I move dividends from our taxable brokerage to our checking account and dividends in our Roth and tIRA accounts are reinvested. We’re about 40% Roth, 15% tIRA and 40% taxable. We also sell some equities for cash if needed. This may be the first year we touch our Roth accounts since we want to keep our income reasonable since we’re tired of paying IRMAA.
 
For us, dividends and interest go to operating cash throughout the year. At the end of the year, if capital gain distributions do not yield sufficient cash to make it through the next year, i take capital gains using rebalancing to put sufficient cash into the operating account to get through the next year when coupled with the dividends and interest anticipated for that upcoming year. We also have two very small pensions and social security has now kicked in. I do maintain 8-12 months in a very short term bond fund in a deferred account in case some significant need for cash would arise such as a major purchase that can't be (or i don't want to have) supported by the operating cash or a sale of equities - such as a car purchase.
 
To raise cash, I sell some of whatever asset class has had a nice run up. I'll also sell things that no longer meet my investment goals, which can include underperformers. When needed, I will sell a loser to negate some capital gain, except few losers remain. The riding tide of recent years has lifted all boats such that now just about all my holdings have a capital gain pending.
 
We live off the cashflow from mostly muni bonds in our taxable account and rarely sell anything for regular expenses, but if I had to sell in a taxable account, I would first tax loss harvest i.e, pulling the weeds. I would let the winners run - letting the flowers grow.
 
We live off the cashflow from mostly muni bonds in our taxable account and rarely sell anything for regular expenses, but if I had to sell in a taxable account, I would first tax loss harvest i.e, pulling the weeds. I would let the winners run - letting the flowers grow.

I dunno. When a vegetable develops flowers and goes to pod (bolting), it's over. :)
 
We draw our annual amount at the beginning of the year and send it to high yield savings or MMFs. An amount gets transferred every month to checking to cover bills. We let investment interest, dividends etc. accumulate in the portfolio during the year. Most of our investment income is received in Dec, just in time for the next Jan withdrawal.
 
Our taxable account has VTI and VXUS. I sell whichever will bring us closer to our desired AA. I sell the shares that have the highest cost basis. All shares are long term. We are living off our taxable. We hold only 1-2 months in cash.
 
Check your asset allocation first, and withdraw to bring your allocation back to your desired level. Most years, this likely means selling from your stock mutual funds and maybe some of your bonds.

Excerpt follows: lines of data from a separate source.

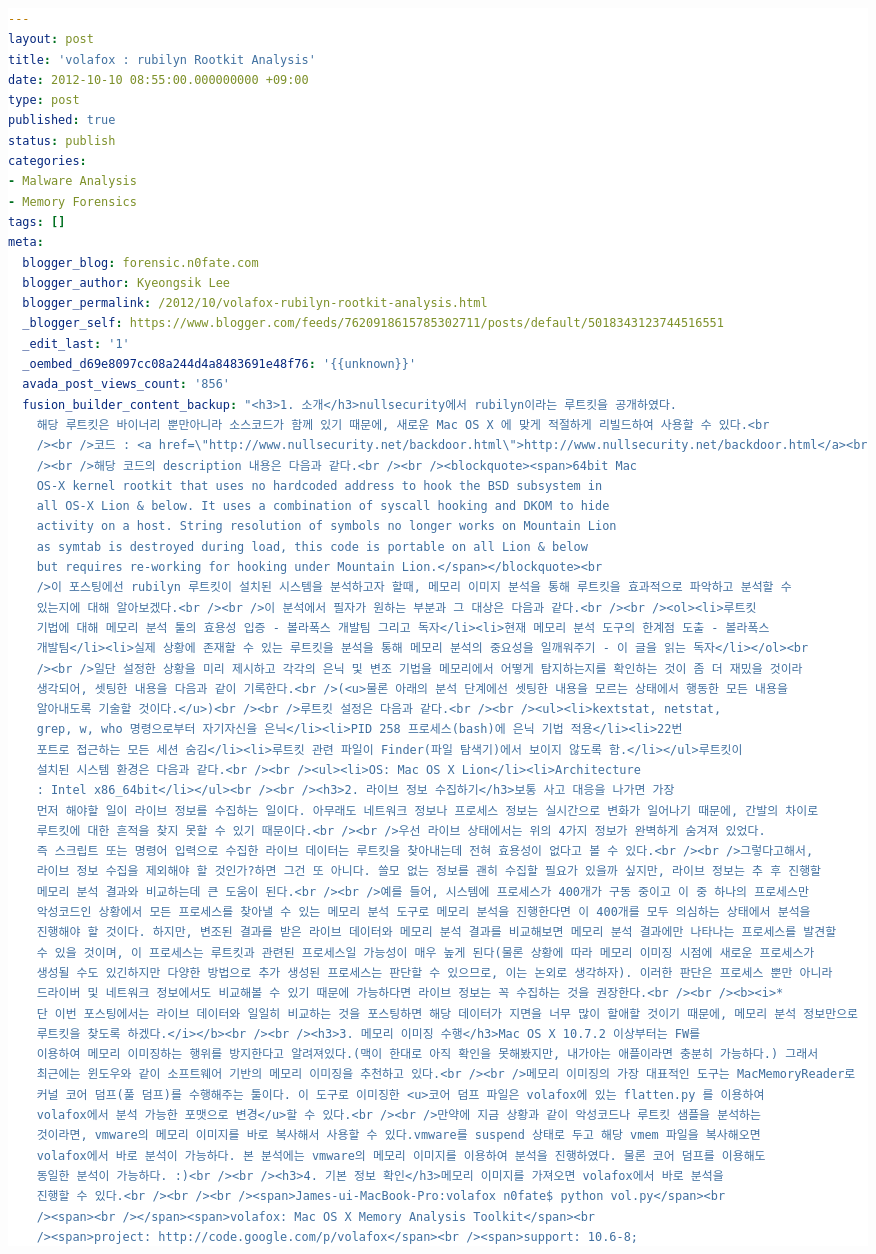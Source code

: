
 ```yaml
---
layout: post
title: 'volafox : rubilyn Rootkit Analysis'
date: 2012-10-10 08:55:00.000000000 +09:00
type: post
published: true
status: publish
categories:
- Malware Analysis
- Memory Forensics
tags: []
meta:
  blogger_blog: forensic.n0fate.com
  blogger_author: Kyeongsik Lee
  blogger_permalink: /2012/10/volafox-rubilyn-rootkit-analysis.html
  _blogger_self: https://www.blogger.com/feeds/7620918615785302711/posts/default/5018343123744516551
  _edit_last: '1'
  _oembed_d69e8097cc08a244d4a8483691e48f76: '{{unknown}}'
  avada_post_views_count: '856'
  fusion_builder_content_backup: "<h3>1. 소개</h3>nullsecurity에서 rubilyn이라는 루트킷을 공개하였다.
    해당 루트킷은 바이너리 뿐만아니라 소스코드가 함께 있기 때문에, 새로운 Mac OS X 에 맞게 적절하게 리빌드하여 사용할 수 있다.<br
    /><br />코드 : <a href=\"http://www.nullsecurity.net/backdoor.html\">http://www.nullsecurity.net/backdoor.html</a><br
    /><br />해당 코드의 description 내용은 다음과 같다.<br /><br /><blockquote><span>64bit Mac
    OS-X kernel rootkit that uses no hardcoded address to hook the BSD subsystem in
    all OS-X Lion & below. It uses a combination of syscall hooking and DKOM to hide
    activity on a host. String resolution of symbols no longer works on Mountain Lion
    as symtab is destroyed during load, this code is portable on all Lion & below
    but requires re-working for hooking under Mountain Lion.</span></blockquote><br
    />이 포스팅에선 rubilyn 루트킷이 설치된 시스템을 분석하고자 할때, 메모리 이미지 분석을 통해 루트킷을 효과적으로 파악하고 분석할 수
    있는지에 대해 알아보겠다.<br /><br />이 분석에서 필자가 원하는 부분과 그 대상은 다음과 같다.<br /><br /><ol><li>루트킷
    기법에 대해 메모리 분석 툴의 효용성 입증 - 볼라폭스 개발팀 그리고 독자</li><li>현재 메모리 분석 도구의 한계점 도출 - 볼라폭스
    개발팀</li><li>실제 상황에 존재할 수 있는 루트킷을 분석을 통해 메모리 분석의 중요성을 일깨워주기 - 이 글을 읽는 독자</li></ol><br
    /><br />일단 설정한 상황을 미리 제시하고 각각의 은닉 및 변조 기법을 메모리에서 어떻게 탐지하는지를 확인하는 것이 좀 더 재밌을 것이라
    생각되어, 셋팅한 내용을 다음과 같이 기록한다.<br />(<u>물론 아래의 분석 단계에선 셋팅한 내용을 모르는 상태에서 행동한 모든 내용을
    알아내도록 기술할 것이다.</u>)<br /><br />루트킷 설정은 다음과 같다.<br /><br /><ul><li>kextstat, netstat,
    grep, w, who 명령으로부터 자기자신을 은닉</li><li>PID 258 프로세스(bash)에 은닉 기법 적용</li><li>22번
    포트로 접근하는 모든 세션 숨김</li><li>루트킷 관련 파일이 Finder(파일 탐색기)에서 보이지 않도록 함.</li></ul>루트킷이
    설치된 시스템 환경은 다음과 같다.<br /><br /><ul><li>OS: Mac OS X Lion</li><li>Architecture
    : Intel x86_64bit</li></ul><br /><br /><h3>2. 라이브 정보 수집하기</h3>보통 사고 대응을 나가면 가장
    먼저 해야할 일이 라이브 정보를 수집하는 일이다. 아무래도 네트워크 정보나 프로세스 정보는 실시간으로 변화가 일어나기 때문에, 간발의 차이로
    루트킷에 대한 흔적을 찾지 못할 수 있기 때문이다.<br /><br />우선 라이브 상태에서는 위의 4가지 정보가 완벽하게 숨겨져 있었다.
    즉 스크립트 또는 명령어 입력으로 수집한 라이브 데이터는 루트킷을 찾아내는데 전혀 효용성이 없다고 볼 수 있다.<br /><br />그렇다고해서,
    라이브 정보 수집을 제외해야 할 것인가?하면 그건 또 아니다. 쓸모 없는 정보를 괜히 수집할 필요가 있을까 싶지만, 라이브 정보는 추 후 진행할
    메모리 분석 결과와 비교하는데 큰 도움이 된다.<br /><br />예를 들어, 시스템에 프로세스가 400개가 구동 중이고 이 중 하나의 프로세스만
    악성코드인 상황에서 모든 프로세스를 찾아낼 수 있는 메모리 분석 도구로 메모리 분석을 진행한다면 이 400개를 모두 의심하는 상태에서 분석을
    진행해야 할 것이다. 하지만, 변조된 결과를 받은 라이브 데이터와 메모리 분석 결과를 비교해보면 메모리 분석 결과에만 나타나는 프로세스를 발견할
    수 있을 것이며, 이 프로세스는 루트킷과 관련된 프로세스일 가능성이 매우 높게 된다(물론 상황에 따라 메모리 이미징 시점에 새로운 프로세스가
    생성될 수도 있긴하지만 다양한 방법으로 추가 생성된 프로세스는 판단할 수 있으므로, 이는 논외로 생각하자). 이러한 판단은 프로세스 뿐만 아니라
    드라이버 및 네트워크 정보에서도 비교해볼 수 있기 때문에 가능하다면 라이브 정보는 꼭 수집하는 것을 권장한다.<br /><br /><b><i>*
    단 이번 포스팅에서는 라이브 데이터와 일일히 비교하는 것을 포스팅하면 해당 데이터가 지면을 너무 많이 할애할 것이기 때문에, 메모리 분석 정보만으로
    루트킷을 찾도록 하겠다.</i></b><br /><br /><h3>3. 메모리 이미징 수행</h3>Mac OS X 10.7.2 이상부터는 FW를
    이용하여 메모리 이미징하는 행위를 방지한다고 알려져있다.(맥이 한대로 아직 확인을 못해봤지만, 내가아는 애플이라면 충분히 가능하다.) 그래서
    최근에는 윈도우와 같이 소프트웨어 기반의 메모리 이미징을 추천하고 있다.<br /><br />메모리 이미징의 가장 대표적인 도구는 MacMemoryReader로
    커널 코어 덤프(풀 덤프)를 수행해주는 툴이다. 이 도구로 이미징한 <u>코어 덤프 파일은 volafox에 있는 flatten.py 를 이용하여
    volafox에서 분석 가능한 포맷으로 변경</u>할 수 있다.<br /><br />만약에 지금 상황과 같이 악성코드나 루트킷 샘플을 분석하는
    것이라면, vmware의 메모리 이미지를 바로 복사해서 사용할 수 있다.vmware를 suspend 상태로 두고 해당 vmem 파일을 복사해오면
    volafox에서 바로 분석이 가능하다. 본 분석에는 vmware의 메모리 이미지를 이용하여 분석을 진행하였다. 물론 코어 덤프를 이용해도
    동일한 분석이 가능하다. :)<br /><br /><h3>4. 기본 정보 확인</h3>메모리 이미지를 가져오면 volafox에서 바로 분석을
    진행할 수 있다.<br /><br /><br /><span>James-ui-MacBook-Pro:volafox n0fate$ python vol.py</span><br
    /><span><br /></span><span>volafox: Mac OS X Memory Analysis Toolkit</span><br
    /><span>project: http://code.google.com/p/volafox</span><br /><span>support: 10.6-8;
```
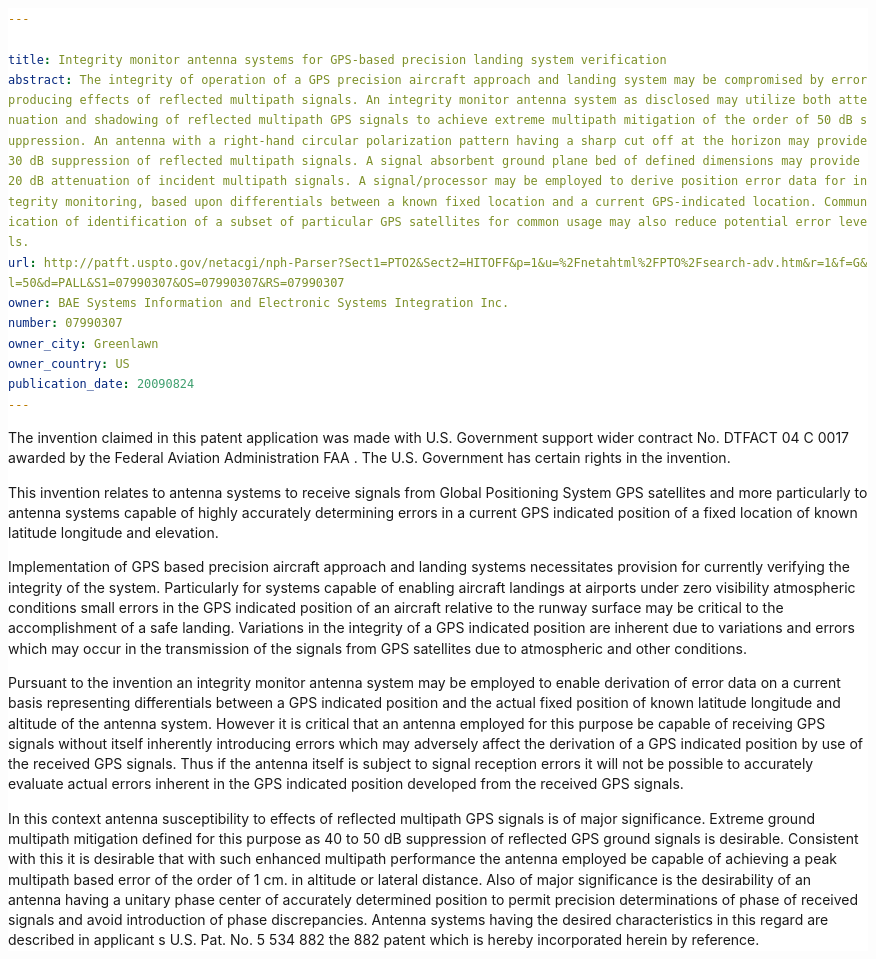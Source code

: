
 ```yaml
---

title: Integrity monitor antenna systems for GPS-based precision landing system verification
abstract: The integrity of operation of a GPS precision aircraft approach and landing system may be compromised by error producing effects of reflected multipath signals. An integrity monitor antenna system as disclosed may utilize both attenuation and shadowing of reflected multipath GPS signals to achieve extreme multipath mitigation of the order of 50 dB suppression. An antenna with a right-hand circular polarization pattern having a sharp cut off at the horizon may provide 30 dB suppression of reflected multipath signals. A signal absorbent ground plane bed of defined dimensions may provide 20 dB attenuation of incident multipath signals. A signal/processor may be employed to derive position error data for integrity monitoring, based upon differentials between a known fixed location and a current GPS-indicated location. Communication of identification of a subset of particular GPS satellites for common usage may also reduce potential error levels.
url: http://patft.uspto.gov/netacgi/nph-Parser?Sect1=PTO2&Sect2=HITOFF&p=1&u=%2Fnetahtml%2FPTO%2Fsearch-adv.htm&r=1&f=G&l=50&d=PALL&S1=07990307&OS=07990307&RS=07990307
owner: BAE Systems Information and Electronic Systems Integration Inc.
number: 07990307
owner_city: Greenlawn
owner_country: US
publication_date: 20090824
---
```

The invention claimed in this patent application was made with U.S. Government support wider contract No. DTFACT 04 C 0017 awarded by the Federal Aviation Administration FAA . The U.S. Government has certain rights in the invention.

This invention relates to antenna systems to receive signals from Global Positioning System GPS satellites and more particularly to antenna systems capable of highly accurately determining errors in a current GPS indicated position of a fixed location of known latitude longitude and elevation.

Implementation of GPS based precision aircraft approach and landing systems necessitates provision for currently verifying the integrity of the system. Particularly for systems capable of enabling aircraft landings at airports under zero visibility atmospheric conditions small errors in the GPS indicated position of an aircraft relative to the runway surface may be critical to the accomplishment of a safe landing. Variations in the integrity of a GPS indicated position are inherent due to variations and errors which may occur in the transmission of the signals from GPS satellites due to atmospheric and other conditions.

Pursuant to the invention an integrity monitor antenna system may be employed to enable derivation of error data on a current basis representing differentials between a GPS indicated position and the actual fixed position of known latitude longitude and altitude of the antenna system. However it is critical that an antenna employed for this purpose be capable of receiving GPS signals without itself inherently introducing errors which may adversely affect the derivation of a GPS indicated position by use of the received GPS signals. Thus if the antenna itself is subject to signal reception errors it will not be possible to accurately evaluate actual errors inherent in the GPS indicated position developed from the received GPS signals.

In this context antenna susceptibility to effects of reflected multipath GPS signals is of major significance. Extreme ground multipath mitigation defined for this purpose as 40 to 50 dB suppression of reflected GPS ground signals is desirable. Consistent with this it is desirable that with such enhanced multipath performance the antenna employed be capable of achieving a peak multipath based error of the order of 1 cm. in altitude or lateral distance. Also of major significance is the desirability of an antenna having a unitary phase center of accurately determined position to permit precision determinations of phase of received signals and avoid introduction of phase discrepancies. Antenna systems having the desired characteristics in this regard are described in applicant s U.S. Pat. No. 5 534 882 the 882 patent which is hereby incorporated herein by reference.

I do something similar, but just two withdrawals per year.
 
I am always interested in posts on this topic (withdrawals) since my procedure has been pretty post hoc, and I'm not convinced by any method's superiority.
I have been doing, for the last 3 years, pretty much GreyHare, pulling a lot from gains. But we have been using these for withdrawals and to build up income assets, which after the last 2 years of pulls now is at the point that my SS plus dividends are about 25% over our bare minimum payment of everything (including a food allowance, etc).
The goal is close to marinauser, where we draw dividends and then maybe scrape into capital gains, which is where we are now this year. After DW draw SS in 4 years, then we are in a place where SS + dividends funds cover more than our spending in any year the last 5 years. Which when I realized this, is why I have scraped all my gains in stock funds in my accounts to bond funds and half of DW's gains.
I think we have achieved what Bernstein called winning the game. Admittedly, quite a bit is in high yield/international bonds, which probably will go down in a stock slaughter, but essentially we will fund all expenses, plus large unplanned (including travel, etc) , just from dividends and SS in 4 years.
I am continuing to sell stock gains for the next 3-6 months from DW's accounts, if those gains occur, half into bond funds/CEFS and half into cash. The latter can fund either stock fund assets if a crash occurs or just fund withdrawals. Cash is not trash, even if the Fed is lowering rates. I think another 1% is the limit but I could (probably) be wrong.
Using rebalancing to fund withdrawals is, however, I think the one winning strategery.
I realize the above is very specialized and I would not recommend it for most. However, it should work for us, quite well. And most importantly, we are not maximizing portfolio, instead using it for reliable income/distributions to avoid drawing down. If things go well, after 7-10 years we may well not have to worry about that (and increase stock fund investments once the risk is pretty much gone). There is a term for this, but I forget it (basically decreasing stock investments at high SOR risk age and then increasing stock allocations once the risk is pretty much gone as you age).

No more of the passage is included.